**DATA RECORDS:**
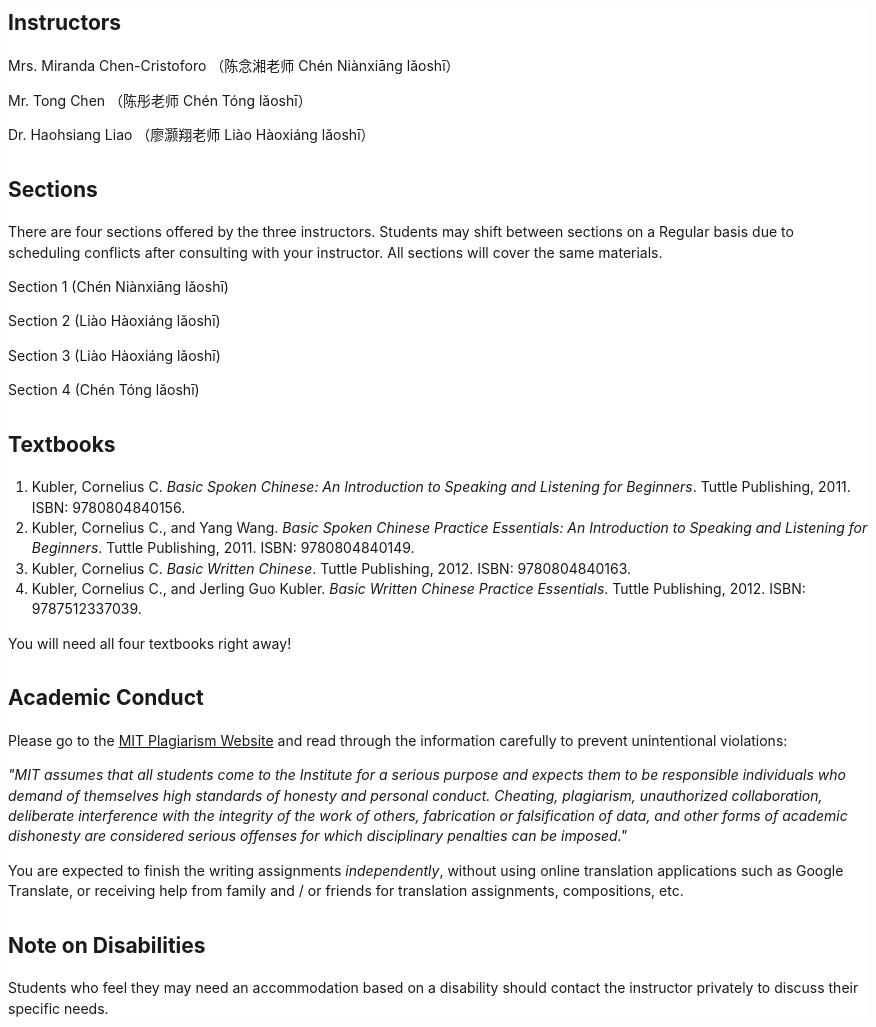 Instructors
-----------

Mrs. Miranda Chen-Cristoforo （陈念湘老师 Chén Niànxiāng lǎoshī）

Mr. Tong Chen （陈彤老师 Chén Tóng lǎoshī）

Dr. Haohsiang Liao （廖灏翔老师 Liào Hàoxiáng lǎoshī）

Sections
--------

There are four sections offered by the three instructors. Students may shift between sections on a Regular basis due to scheduling conflicts after consulting with your instructor. All sections will cover the same materials.

Section 1 (Chén Niànxiāng lǎoshī)

Section 2 (Liào Hàoxiáng lǎoshī)

Section 3 (Liào Hàoxiáng lǎoshī)

Section 4 (Chén Tóng lǎoshī)

Textbooks
---------

1.  Kubler, Cornelius C. _Basic Spoken Chinese: An Introduction to Speaking and Listening for Beginners_. Tuttle Publishing, 2011. ISBN: 9780804840156.
2.  Kubler, Cornelius C., and Yang Wang. _Basic Spoken Chinese Practice Essentials: An Introduction to Speaking and Listening for Beginners_. Tuttle Publishing, 2011. ISBN: 9780804840149.
3.  Kubler, Cornelius C. _Basic Written Chinese_. Tuttle Publishing, 2012. ISBN: 9780804840163.
4.  Kubler, Cornelius C., and Jerling Guo Kubler. _Basic Written Chinese Practice Essentials_. Tuttle Publishing, 2012. ISBN: 9787512337039.

You will need all four textbooks right away!

Academic Conduct
----------------

Please go to the [MIT Plagiarism Website](http://integrity.mit.edu/) and read through the information carefully to prevent unintentional violations:

_"MIT assumes that all students come to the Institute for a serious purpose and expects them to be responsible individuals who demand of themselves high standards of honesty and personal conduct. Cheating, plagiarism, unauthorized collaboration, deliberate interference with the integrity of the work of others, fabrication or falsification of data, and other forms of academic dishonesty are considered serious offenses for which disciplinary penalties can be imposed."_

You are expected to finish the writing assignments _independently_, without using online translation applications such as Google Translate, or receiving help from family and / or friends for translation assignments, compositions, etc.

Note on Disabilities
--------------------

Students who feel they may need an accommodation based on a disability should contact the instructor privately to discuss their specific needs.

**YOUR INSTRUCTIONS:** Please show the lines in the entries above that hold the string "Cornelius".

**SOLUTION FOR THIS PROBLEM:**
1.  Kubler, Cornelius C. _Basic Spoken Chinese: An Introduction to Speaking and Listening for Beginners_. Tuttle Publishing, 2011. ISBN: 9780804840156.
2.  Kubler, Cornelius C., and Yang Wang. _Basic Spoken Chinese Practice Essentials: An Introduction to Speaking and Listening for Beginners_. Tuttle Publishing, 2011. ISBN: 9780804840149.
3.  Kubler, Cornelius C. _Basic Written Chinese_. Tuttle Publishing, 2012. ISBN: 9780804840163.
4.  Kubler, Cornelius C., and Jerling Guo Kubler. _Basic Written Chinese Practice Essentials_. Tuttle Publishing, 2012. ISBN: 9787512337039.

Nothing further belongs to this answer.